INPUT FOR THIS TASK:
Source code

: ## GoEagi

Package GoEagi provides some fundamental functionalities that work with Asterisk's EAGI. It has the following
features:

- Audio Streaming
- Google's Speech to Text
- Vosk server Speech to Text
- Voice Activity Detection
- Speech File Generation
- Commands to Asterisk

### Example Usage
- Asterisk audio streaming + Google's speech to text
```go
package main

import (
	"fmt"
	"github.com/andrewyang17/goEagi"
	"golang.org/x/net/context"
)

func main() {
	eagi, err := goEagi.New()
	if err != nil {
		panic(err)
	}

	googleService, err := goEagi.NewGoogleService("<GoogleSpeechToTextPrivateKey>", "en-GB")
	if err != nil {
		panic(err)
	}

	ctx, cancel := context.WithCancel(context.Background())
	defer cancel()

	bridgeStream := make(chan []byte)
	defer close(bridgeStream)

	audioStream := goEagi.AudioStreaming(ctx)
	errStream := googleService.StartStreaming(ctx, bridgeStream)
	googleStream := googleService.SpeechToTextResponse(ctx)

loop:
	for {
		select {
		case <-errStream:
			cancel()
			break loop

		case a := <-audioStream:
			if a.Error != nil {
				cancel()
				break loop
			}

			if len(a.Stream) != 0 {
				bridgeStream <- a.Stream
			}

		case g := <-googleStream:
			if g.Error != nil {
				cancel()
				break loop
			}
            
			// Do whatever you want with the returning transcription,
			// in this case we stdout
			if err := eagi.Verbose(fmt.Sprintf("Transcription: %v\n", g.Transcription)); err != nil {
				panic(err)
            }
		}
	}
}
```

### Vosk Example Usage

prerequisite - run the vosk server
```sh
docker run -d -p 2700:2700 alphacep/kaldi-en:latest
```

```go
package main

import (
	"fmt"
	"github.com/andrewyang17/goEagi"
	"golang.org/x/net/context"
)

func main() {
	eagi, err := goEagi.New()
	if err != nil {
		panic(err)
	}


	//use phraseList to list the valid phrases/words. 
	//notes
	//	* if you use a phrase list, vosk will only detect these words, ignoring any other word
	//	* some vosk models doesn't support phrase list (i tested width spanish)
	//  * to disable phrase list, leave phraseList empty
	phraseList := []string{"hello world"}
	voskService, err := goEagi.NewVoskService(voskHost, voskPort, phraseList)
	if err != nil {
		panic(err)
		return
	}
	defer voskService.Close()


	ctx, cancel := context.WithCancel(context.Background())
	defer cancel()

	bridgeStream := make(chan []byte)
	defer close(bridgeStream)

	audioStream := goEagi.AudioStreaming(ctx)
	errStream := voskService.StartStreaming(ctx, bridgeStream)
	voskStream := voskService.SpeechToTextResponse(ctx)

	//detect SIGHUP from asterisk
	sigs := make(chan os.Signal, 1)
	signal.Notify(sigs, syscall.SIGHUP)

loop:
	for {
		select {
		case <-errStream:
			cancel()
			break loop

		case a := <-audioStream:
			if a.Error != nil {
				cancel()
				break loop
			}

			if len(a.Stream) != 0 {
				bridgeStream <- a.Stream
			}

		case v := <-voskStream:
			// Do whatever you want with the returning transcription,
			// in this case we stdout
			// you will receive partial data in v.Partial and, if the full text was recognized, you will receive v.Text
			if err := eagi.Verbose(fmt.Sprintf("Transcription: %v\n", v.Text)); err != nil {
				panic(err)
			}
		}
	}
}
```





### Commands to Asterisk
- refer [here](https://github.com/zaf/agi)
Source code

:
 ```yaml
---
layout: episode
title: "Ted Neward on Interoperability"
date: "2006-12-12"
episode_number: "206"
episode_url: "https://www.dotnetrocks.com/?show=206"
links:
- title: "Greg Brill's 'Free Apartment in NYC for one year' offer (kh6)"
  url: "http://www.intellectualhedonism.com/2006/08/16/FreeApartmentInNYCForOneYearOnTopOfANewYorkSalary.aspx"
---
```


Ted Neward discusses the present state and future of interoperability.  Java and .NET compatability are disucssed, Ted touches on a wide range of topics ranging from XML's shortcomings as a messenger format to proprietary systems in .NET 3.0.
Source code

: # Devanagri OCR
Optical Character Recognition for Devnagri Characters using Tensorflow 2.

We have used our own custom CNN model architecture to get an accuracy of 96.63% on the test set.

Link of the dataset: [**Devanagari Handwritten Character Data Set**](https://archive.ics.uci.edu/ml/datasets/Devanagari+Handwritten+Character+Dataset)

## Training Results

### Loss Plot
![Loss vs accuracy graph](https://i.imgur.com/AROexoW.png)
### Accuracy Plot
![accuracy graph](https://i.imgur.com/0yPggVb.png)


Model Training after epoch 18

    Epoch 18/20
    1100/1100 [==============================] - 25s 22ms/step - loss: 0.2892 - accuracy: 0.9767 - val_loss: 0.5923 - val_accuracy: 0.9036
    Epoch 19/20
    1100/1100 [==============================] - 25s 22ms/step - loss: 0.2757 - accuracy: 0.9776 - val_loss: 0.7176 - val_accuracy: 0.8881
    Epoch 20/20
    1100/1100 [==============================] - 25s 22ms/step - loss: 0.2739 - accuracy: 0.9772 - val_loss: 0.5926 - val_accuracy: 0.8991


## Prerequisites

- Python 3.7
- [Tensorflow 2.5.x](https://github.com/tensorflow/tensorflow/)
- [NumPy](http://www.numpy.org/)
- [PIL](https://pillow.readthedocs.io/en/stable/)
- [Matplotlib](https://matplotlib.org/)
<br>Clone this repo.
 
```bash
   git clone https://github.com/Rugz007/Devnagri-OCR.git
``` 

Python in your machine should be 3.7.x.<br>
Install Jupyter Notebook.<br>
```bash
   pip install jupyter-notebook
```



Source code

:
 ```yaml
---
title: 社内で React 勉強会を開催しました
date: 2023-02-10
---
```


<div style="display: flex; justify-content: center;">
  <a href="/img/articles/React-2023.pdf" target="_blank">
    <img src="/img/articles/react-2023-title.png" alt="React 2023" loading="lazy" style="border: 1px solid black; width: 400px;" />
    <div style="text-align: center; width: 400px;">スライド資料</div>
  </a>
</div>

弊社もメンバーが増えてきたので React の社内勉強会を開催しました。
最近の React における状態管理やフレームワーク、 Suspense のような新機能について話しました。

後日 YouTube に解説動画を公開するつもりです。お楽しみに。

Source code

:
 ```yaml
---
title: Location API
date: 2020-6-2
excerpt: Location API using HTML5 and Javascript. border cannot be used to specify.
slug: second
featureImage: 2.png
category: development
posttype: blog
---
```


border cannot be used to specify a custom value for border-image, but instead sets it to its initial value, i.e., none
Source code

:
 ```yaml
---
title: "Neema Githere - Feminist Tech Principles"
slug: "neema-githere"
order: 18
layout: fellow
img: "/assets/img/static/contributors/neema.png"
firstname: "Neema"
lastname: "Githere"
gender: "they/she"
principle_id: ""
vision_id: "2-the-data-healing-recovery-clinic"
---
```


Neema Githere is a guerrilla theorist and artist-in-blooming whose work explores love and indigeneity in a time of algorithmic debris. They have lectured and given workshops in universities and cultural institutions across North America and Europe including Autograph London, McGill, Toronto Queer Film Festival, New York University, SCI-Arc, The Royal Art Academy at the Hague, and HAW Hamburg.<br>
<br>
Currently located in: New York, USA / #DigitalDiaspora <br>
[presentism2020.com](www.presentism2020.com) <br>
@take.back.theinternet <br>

EXERCISE REQUIREMENTS: Your answer should be all lines from the data that contain "used".

RESULT OF THE TASK:
We have used our own custom CNN model architecture to get an accuracy of 96.63% on the test set.
excerpt: Location API using HTML5 and Javascript. border cannot be used to specify.
border cannot be used to specify a custom value for border-image, but instead sets it to its initial value, i.e., none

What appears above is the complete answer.